Annual donations from its member states made up 51% of the WHO's funding, according to a report from its 2018-2019 budget cycle.
These contributions fall into two categories: assessments (i.e. membership dues) and voluntary contributions.
"The assessed money is like operational support," says Jennifer Kates, director of global health and HIV policy at the Kaiser Family Foundation. "Here's the money. You can figure out what to do with it."
Each member state pays assessment fees based on the country's wealth and population.
Countries also make additional voluntary contributions, as does the United Nations, philanthropic foundations and nongovernmental organizations. Donors typically earmark these monies for specific causes. The largest allocation from voluntary contributions goes to polio, which has an $863 million budget in 2020-2021. "It means that the organization is primarily driven by a lot of the outside influences of donors in terms of how it can budget," says Kates.
Over time, Kates says, voluntary contributions have grown to dominate the WHO's budget.
For the 2020-2021 budget, $957 million comes from assessments and $4.9 billion comes from voluntary contributions.
"The U.S. is the largest single government donor in the world," says Gostin, "so WHO's budget does rely very much on U.S. contributions."
For the two-year cycle of 2018 and 2019, U.S. contributions accounted for about 20% of the WHO's total budget.
The money comes in two streams. The U.S. contribution to the pool of assessed fees is $237 million. That's 22% of the total assessed fees, the largest share of any nation. By comparison, China contributes 12% of this pool of monies, and some low-income countries pay 0.1%.

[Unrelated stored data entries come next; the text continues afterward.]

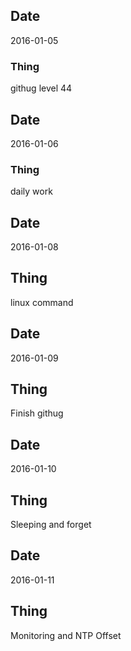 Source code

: ## Date
2016-01-05
### Thing
githug level 44

## Date
2016-01-06
### Thing
daily work

## Date
2016-01-08
## Thing
linux command

## Date
2016-01-09
## Thing 
Finish githug

## Date
2016-01-10
## Thing 
Sleeping and forget

## Date
2016-01-11
## Thing 
Monitoring and NTP Offset



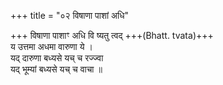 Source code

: +++
title = "०२ विषाणा पाशां अधि"

+++
विषाणा पाशाꣳ अधि वि ष्यतु त्वद् +++(Bhatt. tvata)+++  
य उत्तमा अधमा वारुणा ये ।  
यद् दारुणा बध्यसे यच् च रज्ज्वा  
यद् भूम्यां बध्यसे यच् च वाचा ॥ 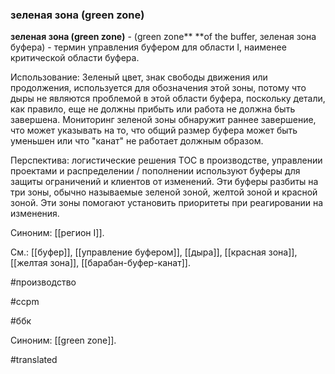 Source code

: ### зеленая зона (green zone)

**зеленая зона (green zone)** - (green zone** **of the buffer, зеленая зона буфера) - термин управления буфером для области I, наименее критической области буфера.

Использование: Зеленый цвет, знак свободы движения или продолжения, используется для обозначения этой зоны, потому что дыры не являются проблемой в этой области буфера, поскольку детали, как правило, еще не должны прибыть или работа не должна быть завершена. Мониторинг зеленой зоны обнаружит раннее завершение, что может указывать на то, что общий размер буфера может быть уменьшен или что "канат" не работает должным образом.

Перспектива: логистические решения TOC в производстве, управлении проектами и распределении / пополнении используют буферы для защиты ограничений и клиентов от изменений. Эти буферы разбиты на три зоны, обычно называемые зеленой зоной, желтой зоной и красной зоной. Эти зоны помогают установить приоритеты при реагировании на изменения.

Синоним: [[регион I]].

См.: [[буфер]], [[управление буфером]], [[дыра]], [[красная зона]], [[желтая зона]], [[барабан-буфер-канат]].

#производство

#ccpm

#ббк

Синоним: [[green zone]].

#translated
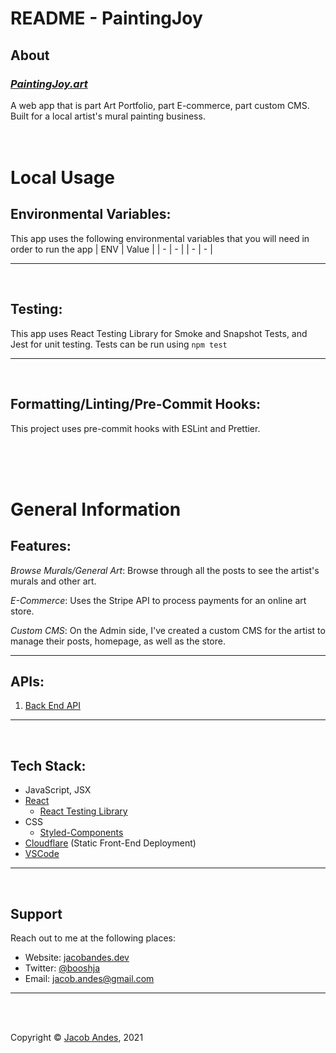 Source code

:# **README - PaintingJoy**

## **About**

### _[PaintingJoy.art](https://paintingjoy.art/)_

A web app that is part Art Portfolio, part E-commerce, part custom CMS. Built for a local artist's mural painting business.
<br>
<br>
<br>

# **Local Usage**

## **Environmental Variables**:

This app uses the following environmental variables that you will need in order to run the app
| ENV | Value |
| - | - |
| - | - |

<hr>
<br>

## **Testing**:

This app uses React Testing Library for Smoke and Snapshot Tests, and Jest for unit testing. Tests can be run using `npm test`

<hr>
<br>

## **Formatting/Linting/Pre-Commit Hooks**:

This project uses pre-commit hooks with ESLint and Prettier.

<br>
<br>
<br>

# **General Information**

## **Features**:

_Browse Murals/General Art_: Browse through all the posts to see the artist's murals and other art.

_E-Commerce_: Uses the Stripe API to process payments for an online art store.

_Custom CMS_: On the Admin side, I've created a custom CMS for the artist to manage their posts, homepage, as well as the store.

<hr>

## **APIs**:

1. [Back End API](https://github.com/booshja/Painting-Joy-backend)

<hr>
<br>

## **Tech Stack**:

-   JavaScript, JSX
-   [React](https://reactjs.org/)
    -   [React Testing Library](https://testing-library.com/docs/react-testing-library/intro/)
-   CSS
    -   [Styled-Components](https://styled-components.com/)
-   [Cloudflare](https://www.cloudflare.com/cdn/) (Static Front-End Deployment)
-   [VSCode](https://code.visualstudio.com/)

<hr>
<br>

## **Support**

Reach out to me at the following places:

-   Website: [jacobandes.dev](jacobandes.dev)
-   Twitter: [@booshja](https://twitter.com/booshja)
-   Email: [jacob.andes@gmail.com](mailto:jacob.andes@gmail.com)

<hr>
<br>
<br>

Copyright &#169; [Jacob Andes](jacobandes.dev), 2021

In addition, the U.S. pledged more than $656 million for specific programs, according to the WHO's program budget portal. These voluntary contributions were earmarked for programs including polio eradication, health and nutrition services, vaccine-preventable diseases, tuberculosis, HIV — and preventing and controlling outbreaks.
What does a U.S. funding freeze mean? There is no definitive answer to this question. At the press conference, Trump said that the review would take 60 to 90 days and that a "very thorough investigation" is underway. But no details have been released on how the funding suspension will be executed.
And it is unclear whether the president has the authority to unilaterally halt funding for an international institution such as the WHO.
"If the money is already committed and already given, he probably can't take it away," says Gostin, but the president could withhold outstanding payments or instruct agencies such as the United States Agency for International Development ito scale back on cooperation with the WHO.
"A lot of the voluntary money is provided at the agency level," says Kates, so it's possible that the president could demand that the CDC for State Department stop providing money to the WHO for project work.